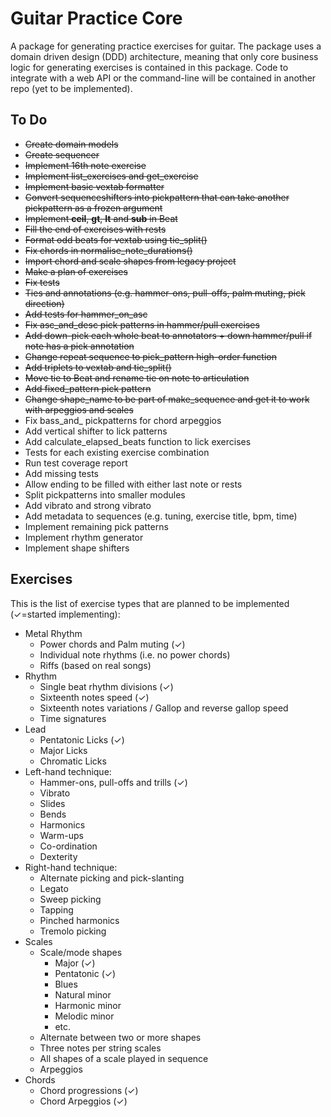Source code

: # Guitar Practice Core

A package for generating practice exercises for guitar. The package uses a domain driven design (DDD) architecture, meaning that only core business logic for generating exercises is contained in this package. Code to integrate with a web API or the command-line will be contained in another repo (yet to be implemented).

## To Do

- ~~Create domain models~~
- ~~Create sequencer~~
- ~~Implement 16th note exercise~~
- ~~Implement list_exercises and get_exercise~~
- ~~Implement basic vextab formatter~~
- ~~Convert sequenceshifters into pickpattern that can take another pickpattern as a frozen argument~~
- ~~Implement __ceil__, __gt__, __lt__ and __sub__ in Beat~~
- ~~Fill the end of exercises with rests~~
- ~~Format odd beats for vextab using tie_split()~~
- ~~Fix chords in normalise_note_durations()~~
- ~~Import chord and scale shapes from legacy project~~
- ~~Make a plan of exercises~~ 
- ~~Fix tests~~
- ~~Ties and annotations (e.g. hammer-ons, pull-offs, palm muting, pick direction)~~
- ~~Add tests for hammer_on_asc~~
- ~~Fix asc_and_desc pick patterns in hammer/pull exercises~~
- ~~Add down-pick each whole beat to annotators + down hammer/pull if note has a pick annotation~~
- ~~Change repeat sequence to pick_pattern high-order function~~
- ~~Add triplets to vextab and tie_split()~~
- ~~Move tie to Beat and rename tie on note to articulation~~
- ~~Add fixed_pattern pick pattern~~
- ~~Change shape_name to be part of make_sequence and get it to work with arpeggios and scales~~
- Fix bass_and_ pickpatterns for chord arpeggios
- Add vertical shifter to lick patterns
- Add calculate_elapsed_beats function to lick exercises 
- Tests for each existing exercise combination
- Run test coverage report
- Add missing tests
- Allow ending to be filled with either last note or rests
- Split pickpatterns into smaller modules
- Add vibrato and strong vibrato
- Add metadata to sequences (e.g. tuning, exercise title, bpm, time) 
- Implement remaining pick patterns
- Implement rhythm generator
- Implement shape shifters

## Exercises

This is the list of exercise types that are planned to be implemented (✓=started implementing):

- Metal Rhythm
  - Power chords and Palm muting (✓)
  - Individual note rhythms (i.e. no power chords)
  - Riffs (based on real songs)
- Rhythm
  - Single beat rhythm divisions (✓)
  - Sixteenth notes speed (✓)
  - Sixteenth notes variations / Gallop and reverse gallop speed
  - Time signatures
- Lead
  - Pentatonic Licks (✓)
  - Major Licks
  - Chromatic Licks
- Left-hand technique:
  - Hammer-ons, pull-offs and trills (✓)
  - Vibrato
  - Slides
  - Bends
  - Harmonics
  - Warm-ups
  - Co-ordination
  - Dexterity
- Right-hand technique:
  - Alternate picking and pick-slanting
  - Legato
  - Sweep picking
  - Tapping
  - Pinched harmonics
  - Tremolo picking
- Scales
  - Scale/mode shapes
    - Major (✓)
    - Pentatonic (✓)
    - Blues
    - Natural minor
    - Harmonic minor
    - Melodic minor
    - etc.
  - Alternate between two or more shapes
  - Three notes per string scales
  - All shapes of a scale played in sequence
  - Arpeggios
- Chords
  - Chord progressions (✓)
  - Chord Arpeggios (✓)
------------
▶ _YOUR ASSIGNMENT_
Exact transcription of the full listing above is required; images do not belong in it.

▶ _TASK RESULT_
Source code

: # Guitar Practice Core

A package for generating practice exercises for guitar. The package uses a domain driven design (DDD) architecture, meaning that only core business logic for generating exercises is contained in this package. Code to integrate with a web API or the command-line will be contained in another repo (yet to be implemented).

## To Do

- ~~Create domain models~~
- ~~Create sequencer~~
- ~~Implement 16th note exercise~~
- ~~Implement list_exercises and get_exercise~~
- ~~Implement basic vextab formatter~~
- ~~Convert sequenceshifters into pickpattern that can take another pickpattern as a frozen argument~~
- ~~Implement __ceil__, __gt__, __lt__ and __sub__ in Beat~~
- ~~Fill the end of exercises with rests~~
- ~~Format odd beats for vextab using tie_split()~~
- ~~Fix chords in normalise_note_durations()~~
- ~~Import chord and scale shapes from legacy project~~
- ~~Make a plan of exercises~~ 
- ~~Fix tests~~
- ~~Ties and annotations (e.g. hammer-ons, pull-offs, palm muting, pick direction)~~
- ~~Add tests for hammer_on_asc~~
- ~~Fix asc_and_desc pick patterns in hammer/pull exercises~~
- ~~Add down-pick each whole beat to annotators + down hammer/pull if note has a pick annotation~~
- ~~Change repeat sequence to pick_pattern high-order function~~
- ~~Add triplets to vextab and tie_split()~~
- ~~Move tie to Beat and rename tie on note to articulation~~
- ~~Add fixed_pattern pick pattern~~
- ~~Change shape_name to be part of make_sequence and get it to work with arpeggios and scales~~
- Fix bass_and_ pickpatterns for chord arpeggios
- Add vertical shifter to lick patterns
- Add calculate_elapsed_beats function to lick exercises 
- Tests for each existing exercise combination
- Run test coverage report
- Add missing tests
- Allow ending to be filled with either last note or rests
- Split pickpatterns into smaller modules
- Add vibrato and strong vibrato
- Add metadata to sequences (e.g. tuning, exercise title, bpm, time) 
- Implement remaining pick patterns
- Implement rhythm generator
- Implement shape shifters

## Exercises

This is the list of exercise types that are planned to be implemented (✓=started implementing):

- Metal Rhythm
  - Power chords and Palm muting (✓)
  - Individual note rhythms (i.e. no power chords)
  - Riffs (based on real songs)
- Rhythm
  - Single beat rhythm divisions (✓)
  - Sixteenth notes speed (✓)
  - Sixteenth notes variations / Gallop and reverse gallop speed
  - Time signatures
- Lead
  - Pentatonic Licks (✓)
  - Major Licks
  - Chromatic Licks
- Left-hand technique:
  - Hammer-ons, pull-offs and trills (✓)
  - Vibrato
  - Slides
  - Bends
  - Harmonics
  - Warm-ups
  - Co-ordination
  - Dexterity
- Right-hand technique:
  - Alternate picking and pick-slanting
  - Legato
  - Sweep picking
  - Tapping
  - Pinched harmonics
  - Tremolo picking
- Scales
  - Scale/mode shapes
    - Major (✓)
    - Pentatonic (✓)
    - Blues
    - Natural minor
    - Harmonic minor
    - Melodic minor
    - etc.
  - Alternate between two or more shapes
  - Three notes per string scales
  - All shapes of a scale played in sequence
  - Arpeggios
- Chords
  - Chord progressions (✓)
  - Chord Arpeggios (✓)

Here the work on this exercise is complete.